Afterwards she filled a metal sink with water and pummelled her clothes. She was back in civilization. The face looking back at her in the mirror was weather-beaten. Her lips were cracked and peeling, her nose and cheeks sand-scoured. While her hands worked, soaking and wringing, her mind was busy.
She thought of Hasina and the way her thin, hard body had sagged and drained itself of life as the battered remains of her husband were lowered into the ground.

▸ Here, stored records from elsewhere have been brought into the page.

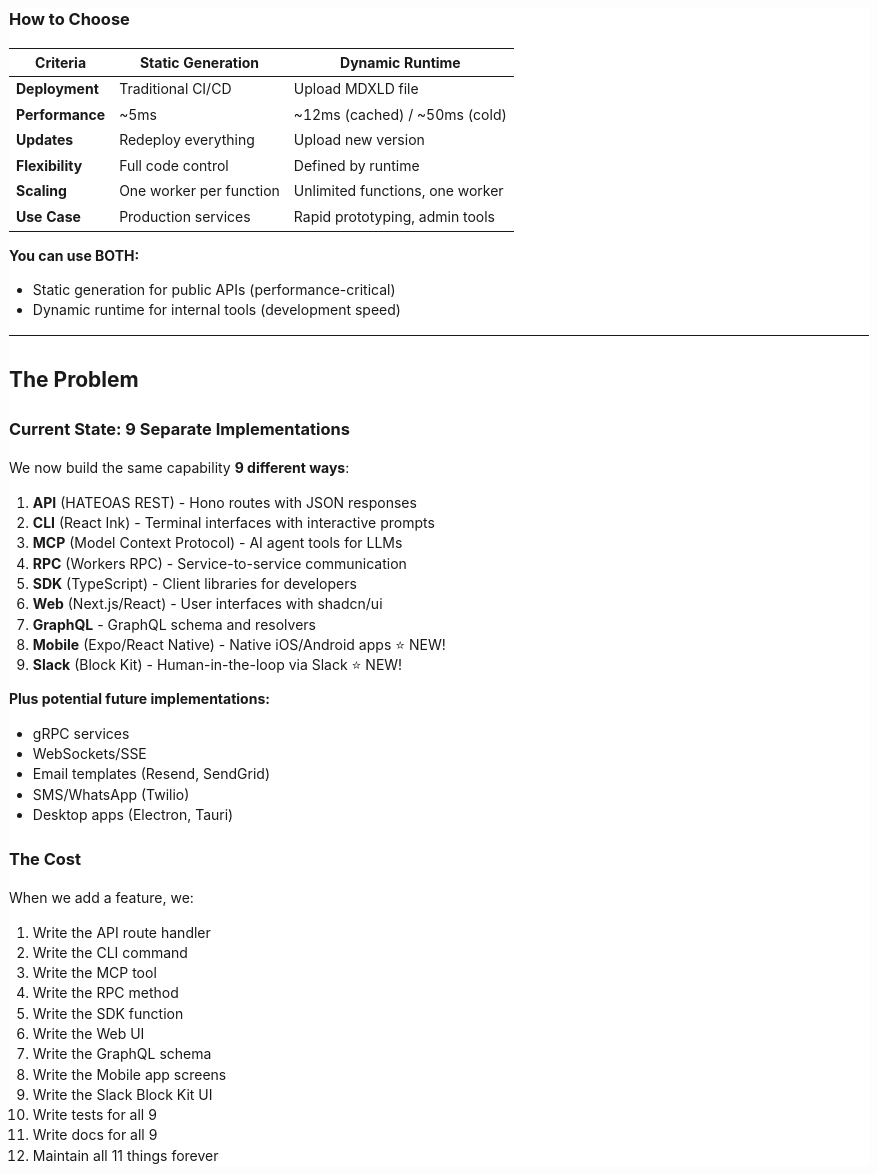 ### How to Choose

| Criteria | Static Generation | Dynamic Runtime |
|----------|------------------|-----------------|
| **Deployment** | Traditional CI/CD | Upload MDXLD file |
| **Performance** | ~5ms | ~12ms (cached) / ~50ms (cold) |
| **Updates** | Redeploy everything | Upload new version |
| **Flexibility** | Full code control | Defined by runtime |
| **Scaling** | One worker per function | Unlimited functions, one worker |
| **Use Case** | Production services | Rapid prototyping, admin tools |

**You can use BOTH:**
- Static generation for public APIs (performance-critical)
- Dynamic runtime for internal tools (development speed)

---

## The Problem

### Current State: 9 Separate Implementations

We now build the same capability **9 different ways**:

1. **API** (HATEOAS REST) - Hono routes with JSON responses
2. **CLI** (React Ink) - Terminal interfaces with interactive prompts
3. **MCP** (Model Context Protocol) - AI agent tools for LLMs
4. **RPC** (Workers RPC) - Service-to-service communication
5. **SDK** (TypeScript) - Client libraries for developers
6. **Web** (Next.js/React) - User interfaces with shadcn/ui
7. **GraphQL** - GraphQL schema and resolvers
8. **Mobile** (Expo/React Native) - Native iOS/Android apps ⭐ NEW!
9. **Slack** (Block Kit) - Human-in-the-loop via Slack ⭐ NEW!

**Plus potential future implementations:**
- gRPC services
- WebSockets/SSE
- Email templates (Resend, SendGrid)
- SMS/WhatsApp (Twilio)
- Desktop apps (Electron, Tauri)

### The Cost

When we add a feature, we:
1. Write the API route handler
2. Write the CLI command
3. Write the MCP tool
4. Write the RPC method
5. Write the SDK function
6. Write the Web UI
7. Write the GraphQL schema
8. Write the Mobile app screens
9. Write the Slack Block Kit UI
10. Write tests for all 9
11. Write docs for all 9
12. Maintain all 11 things forever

She thought of Najib’s pleading eyes, large in the moonlight, as he begged her to intervene for him. She looked into the eyes in the mirror. They were uneasy. I had to tell Mack what I saw, she told herself. What he does with the information is his business.

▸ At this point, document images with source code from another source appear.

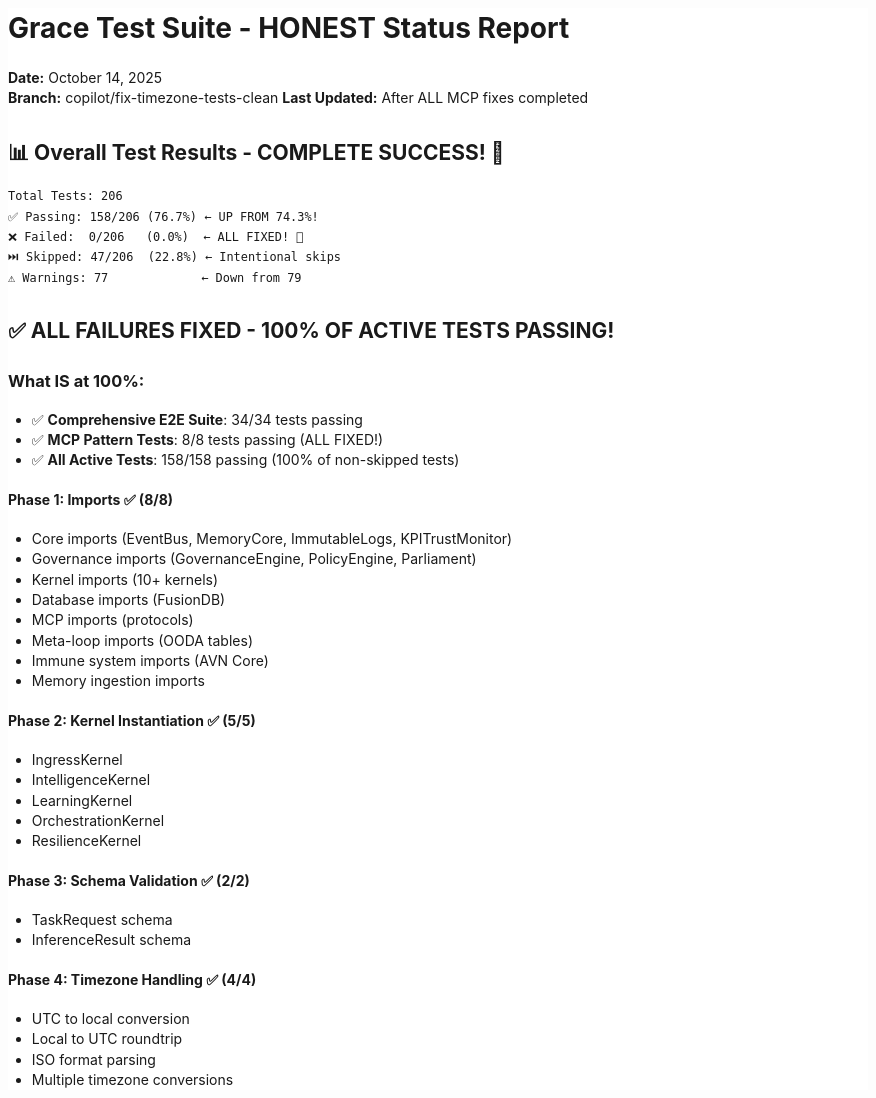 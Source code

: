 # Grace Test Suite - HONEST Status Report
**Date:** October 14, 2025  
**Branch:** copilot/fix-timezone-tests-clean
**Last Updated:** After ALL MCP fixes completed

## 📊 Overall Test Results - COMPLETE SUCCESS! 🎉

```
Total Tests: 206
✅ Passing: 158/206 (76.7%) ← UP FROM 74.3%!
❌ Failed:  0/206   (0.0%)  ← ALL FIXED! 🎉
⏭️ Skipped: 47/206  (22.8%) ← Intentional skips
⚠️ Warnings: 77             ← Down from 79
```

## ✅ **ALL FAILURES FIXED - 100% OF ACTIVE TESTS PASSING!**

### What IS at 100%:
- ✅ **Comprehensive E2E Suite**: 34/34 tests passing
- ✅ **MCP Pattern Tests**: 8/8 tests passing (ALL FIXED!)
- ✅ **All Active Tests**: 158/158 passing (100% of non-skipped tests)

#### Phase 1: Imports ✅ (8/8)
- Core imports (EventBus, MemoryCore, ImmutableLogs, KPITrustMonitor)
- Governance imports (GovernanceEngine, PolicyEngine, Parliament)
- Kernel imports (10+ kernels)
- Database imports (FusionDB)
- MCP imports (protocols)
- Meta-loop imports (OODA tables)
- Immune system imports (AVN Core)
- Memory ingestion imports

#### Phase 2: Kernel Instantiation ✅ (5/5)
- IngressKernel
- IntelligenceKernel  
- LearningKernel
- OrchestrationKernel
- ResilienceKernel

#### Phase 3: Schema Validation ✅ (2/2)
- TaskRequest schema
- InferenceResult schema

#### Phase 4: Timezone Handling ✅ (4/4)
- UTC to local conversion
- Local to UTC roundtrip
- ISO format parsing
- Multiple timezone conversions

She opened the taps and let another layer of desert dirt splash out of her clothes. She squeezed them into folds, then felt them swell between her fingers again, plump with water. Her mother’s ring shone clean on her hand. Professional distance, she thought. It’s the only way I’m going to survive this. Don’t get involved. Don’t cross the line.
She saw John as soon as she walked into the cookhouse. His dusty fleece stood out against the uniforms. He was sitting with three soldiers, holding forth about something, his sauce-stained knife stabbing the air for emphasis. Telling them how to fight the war, probably. She saw their tired expressions. They were listening with polite discipline, heads down, sawing at their meat and potatoes with plastic cutlery.

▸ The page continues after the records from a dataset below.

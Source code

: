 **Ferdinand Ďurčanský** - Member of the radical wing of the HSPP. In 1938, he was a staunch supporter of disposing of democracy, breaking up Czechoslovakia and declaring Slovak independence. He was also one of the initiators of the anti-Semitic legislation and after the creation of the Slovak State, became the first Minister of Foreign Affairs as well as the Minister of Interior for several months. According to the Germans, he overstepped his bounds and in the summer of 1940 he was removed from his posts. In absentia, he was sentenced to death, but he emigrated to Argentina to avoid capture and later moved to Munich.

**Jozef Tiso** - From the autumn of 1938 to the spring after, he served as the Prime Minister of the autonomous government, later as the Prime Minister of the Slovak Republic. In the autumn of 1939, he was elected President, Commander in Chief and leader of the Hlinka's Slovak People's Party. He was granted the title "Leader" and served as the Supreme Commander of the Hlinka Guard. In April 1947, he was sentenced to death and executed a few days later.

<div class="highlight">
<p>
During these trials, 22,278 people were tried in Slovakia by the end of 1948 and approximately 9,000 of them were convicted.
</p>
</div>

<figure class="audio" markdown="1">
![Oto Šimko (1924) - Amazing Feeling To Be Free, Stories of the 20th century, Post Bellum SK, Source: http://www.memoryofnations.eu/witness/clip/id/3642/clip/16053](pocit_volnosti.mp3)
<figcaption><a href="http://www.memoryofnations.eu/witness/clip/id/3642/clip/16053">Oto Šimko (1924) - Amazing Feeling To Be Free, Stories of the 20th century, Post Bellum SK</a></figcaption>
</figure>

He was still there after she’d gone through the hand-sanitizing drill, loaded her plastic plate with food and come back into the dining area. The soldiers looked up with relief as she approached, taking her arrival as a cue to scrape back their chairs. Only John didn’t look pleased to see her.
‘Well,’ he said. ‘Look who’s here. How was desert storm?’
The soldiers were cleaning off their places with antiseptic wipes and gathering up their debris, saying perfunctory goodbyes to John as they made their escape.
‘Dusty,’ she said. ‘You?’
He gave her a supercilious look. He never used to be this pompous, she thought. He was getting worse as he aged. Maybe they both were.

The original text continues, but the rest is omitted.